One of many victims of the apalling driving in East Africa
Just the same it is not uncommon to see a big truck overturned in a ditch. Even on one occasion a minibus completely destroyed.

Our intended destination was the town of Livingstonia mostly because it sounded interesting. We had made quite limited research. Toward the end of our drive we had to turn left for about 20 km to get to our recommended destination. We saw what looked a lot like a motorway sign pointing to Livingstonia! So we turned left and there was another big green motorway type sign telling us that we are en route to Livingstonia.  At that point the tarmac ran out!  

Ah well, on we go we have had worse, at least we know we are going the right way.  It became a quite difficult road but we continued and we were pretty committed when I looked at the GPS and saw that the line of the route had become a squiggle I realised that we were climbing up the side of a mountain!!! 

Thanks To Bernard our man at Garmin This the road to Livingsto
We still had 15 km up a steep escarpment very narrow no rails and no safety net. It was starting to get dark and in the dying embers of the day we were able to have a stunning view of The lake. As often happens it continued to get darker and this narrow track got rougher. I am so glad that it was dark so I couldn’t see down it was quite lonely dark, long and I think dangerous.  As soon as we arrived the owner said ‘Ah you have an Iveco! The last Iveco that came here fell off the track and down the side of the mountain!’ Apparently he had no more than a little bruise, but it took 4 days to recover the van.

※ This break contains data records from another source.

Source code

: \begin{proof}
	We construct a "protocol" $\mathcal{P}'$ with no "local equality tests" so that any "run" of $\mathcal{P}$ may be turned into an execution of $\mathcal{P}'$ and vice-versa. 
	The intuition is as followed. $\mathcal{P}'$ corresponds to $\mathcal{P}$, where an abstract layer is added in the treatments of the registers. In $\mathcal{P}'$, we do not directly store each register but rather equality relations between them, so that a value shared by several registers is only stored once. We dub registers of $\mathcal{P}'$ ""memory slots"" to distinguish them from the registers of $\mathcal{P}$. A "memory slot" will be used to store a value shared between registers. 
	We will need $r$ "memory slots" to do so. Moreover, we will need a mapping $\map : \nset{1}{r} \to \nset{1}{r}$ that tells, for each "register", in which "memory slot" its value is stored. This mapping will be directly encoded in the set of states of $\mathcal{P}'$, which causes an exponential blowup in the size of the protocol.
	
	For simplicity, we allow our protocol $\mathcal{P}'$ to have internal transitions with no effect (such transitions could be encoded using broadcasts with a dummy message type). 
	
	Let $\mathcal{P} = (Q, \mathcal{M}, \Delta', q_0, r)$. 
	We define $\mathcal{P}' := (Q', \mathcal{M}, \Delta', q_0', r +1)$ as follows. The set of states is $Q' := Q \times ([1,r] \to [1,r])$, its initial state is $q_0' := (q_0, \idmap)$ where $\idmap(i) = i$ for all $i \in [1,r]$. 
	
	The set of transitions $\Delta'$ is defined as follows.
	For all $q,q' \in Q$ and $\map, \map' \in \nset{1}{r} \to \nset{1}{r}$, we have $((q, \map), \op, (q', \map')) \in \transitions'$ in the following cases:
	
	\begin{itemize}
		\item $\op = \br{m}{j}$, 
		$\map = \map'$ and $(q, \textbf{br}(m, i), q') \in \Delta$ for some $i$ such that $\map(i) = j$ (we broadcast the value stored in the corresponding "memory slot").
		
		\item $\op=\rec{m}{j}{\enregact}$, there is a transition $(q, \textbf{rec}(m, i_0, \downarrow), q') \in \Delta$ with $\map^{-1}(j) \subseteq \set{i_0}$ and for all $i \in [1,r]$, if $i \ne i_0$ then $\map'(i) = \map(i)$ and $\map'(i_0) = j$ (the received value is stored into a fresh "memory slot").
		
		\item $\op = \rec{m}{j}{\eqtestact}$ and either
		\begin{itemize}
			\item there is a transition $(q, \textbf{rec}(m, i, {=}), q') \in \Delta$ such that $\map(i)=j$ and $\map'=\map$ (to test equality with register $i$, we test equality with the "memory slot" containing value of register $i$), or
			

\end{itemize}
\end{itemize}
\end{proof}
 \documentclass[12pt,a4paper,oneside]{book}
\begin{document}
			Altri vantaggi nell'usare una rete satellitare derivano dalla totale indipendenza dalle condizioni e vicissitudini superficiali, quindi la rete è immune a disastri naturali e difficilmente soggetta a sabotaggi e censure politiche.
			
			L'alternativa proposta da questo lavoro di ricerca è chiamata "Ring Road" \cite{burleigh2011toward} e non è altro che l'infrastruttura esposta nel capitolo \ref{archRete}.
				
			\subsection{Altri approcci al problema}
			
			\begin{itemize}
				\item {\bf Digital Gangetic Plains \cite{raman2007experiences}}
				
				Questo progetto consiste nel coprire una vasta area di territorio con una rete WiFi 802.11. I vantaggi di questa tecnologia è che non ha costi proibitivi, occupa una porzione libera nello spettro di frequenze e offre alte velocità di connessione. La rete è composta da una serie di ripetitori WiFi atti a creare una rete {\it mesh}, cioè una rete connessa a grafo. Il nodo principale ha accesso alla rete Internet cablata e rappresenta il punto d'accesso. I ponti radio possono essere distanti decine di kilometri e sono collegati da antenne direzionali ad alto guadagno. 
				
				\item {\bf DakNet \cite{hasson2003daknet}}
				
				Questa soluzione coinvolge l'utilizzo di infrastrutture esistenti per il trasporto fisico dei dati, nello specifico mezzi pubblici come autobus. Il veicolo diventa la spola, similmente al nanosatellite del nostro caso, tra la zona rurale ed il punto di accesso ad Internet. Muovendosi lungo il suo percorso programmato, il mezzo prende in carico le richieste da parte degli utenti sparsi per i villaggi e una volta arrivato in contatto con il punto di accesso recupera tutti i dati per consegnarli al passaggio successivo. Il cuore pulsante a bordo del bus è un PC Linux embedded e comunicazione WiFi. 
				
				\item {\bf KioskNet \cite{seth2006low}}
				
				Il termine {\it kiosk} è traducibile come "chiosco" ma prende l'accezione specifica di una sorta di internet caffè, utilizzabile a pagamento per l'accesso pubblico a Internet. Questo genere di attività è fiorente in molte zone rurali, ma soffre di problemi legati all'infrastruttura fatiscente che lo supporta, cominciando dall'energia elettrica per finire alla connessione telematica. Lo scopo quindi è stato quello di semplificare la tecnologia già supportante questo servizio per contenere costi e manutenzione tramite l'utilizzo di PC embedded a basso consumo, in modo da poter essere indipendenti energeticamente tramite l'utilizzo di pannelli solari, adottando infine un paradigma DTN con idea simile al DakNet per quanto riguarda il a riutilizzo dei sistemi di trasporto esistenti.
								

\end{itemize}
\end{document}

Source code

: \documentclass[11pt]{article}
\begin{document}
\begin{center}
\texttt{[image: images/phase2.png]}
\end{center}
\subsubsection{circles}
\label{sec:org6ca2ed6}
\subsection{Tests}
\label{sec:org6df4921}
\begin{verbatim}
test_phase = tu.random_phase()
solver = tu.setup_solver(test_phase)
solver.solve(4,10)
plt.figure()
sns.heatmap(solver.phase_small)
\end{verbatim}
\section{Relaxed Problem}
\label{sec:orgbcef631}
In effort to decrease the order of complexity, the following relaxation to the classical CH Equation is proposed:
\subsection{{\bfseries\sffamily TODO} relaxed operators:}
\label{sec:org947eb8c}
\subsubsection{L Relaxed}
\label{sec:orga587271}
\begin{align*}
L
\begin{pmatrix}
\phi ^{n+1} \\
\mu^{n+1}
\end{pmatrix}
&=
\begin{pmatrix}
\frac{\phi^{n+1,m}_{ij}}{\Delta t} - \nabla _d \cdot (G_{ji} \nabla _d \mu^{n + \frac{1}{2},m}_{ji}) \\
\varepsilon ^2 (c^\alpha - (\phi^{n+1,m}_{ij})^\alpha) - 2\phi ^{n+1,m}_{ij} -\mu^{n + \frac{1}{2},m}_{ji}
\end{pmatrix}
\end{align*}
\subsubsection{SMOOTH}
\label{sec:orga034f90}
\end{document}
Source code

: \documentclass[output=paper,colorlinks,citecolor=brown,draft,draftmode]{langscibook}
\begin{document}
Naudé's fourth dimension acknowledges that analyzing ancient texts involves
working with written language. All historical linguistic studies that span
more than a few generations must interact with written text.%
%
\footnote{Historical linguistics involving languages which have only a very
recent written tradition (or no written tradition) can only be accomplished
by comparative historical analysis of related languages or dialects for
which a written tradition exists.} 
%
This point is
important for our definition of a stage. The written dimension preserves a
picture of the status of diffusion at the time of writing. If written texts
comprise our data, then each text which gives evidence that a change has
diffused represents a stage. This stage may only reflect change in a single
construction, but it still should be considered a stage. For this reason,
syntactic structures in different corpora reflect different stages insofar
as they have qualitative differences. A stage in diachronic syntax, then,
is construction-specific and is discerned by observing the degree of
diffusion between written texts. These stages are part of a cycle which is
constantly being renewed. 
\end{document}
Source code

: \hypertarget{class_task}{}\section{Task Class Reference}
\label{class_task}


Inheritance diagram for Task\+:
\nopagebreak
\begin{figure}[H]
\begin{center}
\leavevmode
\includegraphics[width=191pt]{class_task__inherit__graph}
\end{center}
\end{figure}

The camp, I didn’t like it much to be honest and I wouldn’t have bothered with the drive if I had known.  I will commit herecy here and say that I have come to realise that the camps that are most interesting and welcoming to me do not have the work ECO in front of their name! I don’t like muesli!!!!  There now I have said it! I just find that this type of nomenclature is often accompanied by a level of self righteousness which I don’t really care for.

On the way down it was a different matter, as we could see  everything. This is not especially good as I really don’t like heights. We crawled down all the hairpin bends with a sheer drop forever! 


This really is as steep as it looks!



Narrow, rough, unmade road. As we gazed out with a fantastic view of Lake Malawi, the Ipod played ‘I can see for Miles ‘ by The Who’ nice touch eh? 
On the way down we picked up hitchhikers, 2 Dutch students Isobel and Anouk ( I thought it was the name of an eskimo) who very nicely blagged a lift from the top and then about halfway down a Japanese woman who is working in Malawi had enough of hiking and asked for a ride. We had such a nice drive with some really lovely company




Anouk and Isobel

We did not spend as long as we may have liked in Malawi which is a very nice place with very few cars and most people get around on bikes. In fact nearly every town has a group of taxi cyclists who will carry you and/or you 60kg sack of maize on a seat that is on the back of the bike. Many people in Malawi are very poor.

Once you get used to it the country is governed by quite strict speed laws, which means that on open roads you are generally restricted to 80Kph and in the villages it is down to 50. However the villages are strung along the main road with very little space between them.  This means that most of the time you cruise through the country at about 50kph waving vigorously at nearly everyone it can be very pleasant.

However we were starting to get quite preoccupied with the fact that  our vital documents, Carnet de Passage (which is passport issued by The RAC that allows the vehicle to pass in and out of any country without paying duty) and our health insurance,  are due to expire at the beginning of November and we may have too little time to take a leisurely pace for the remainder of our time in Africa. 


 So we left lovely Malawi behind and crossed into Tanzania.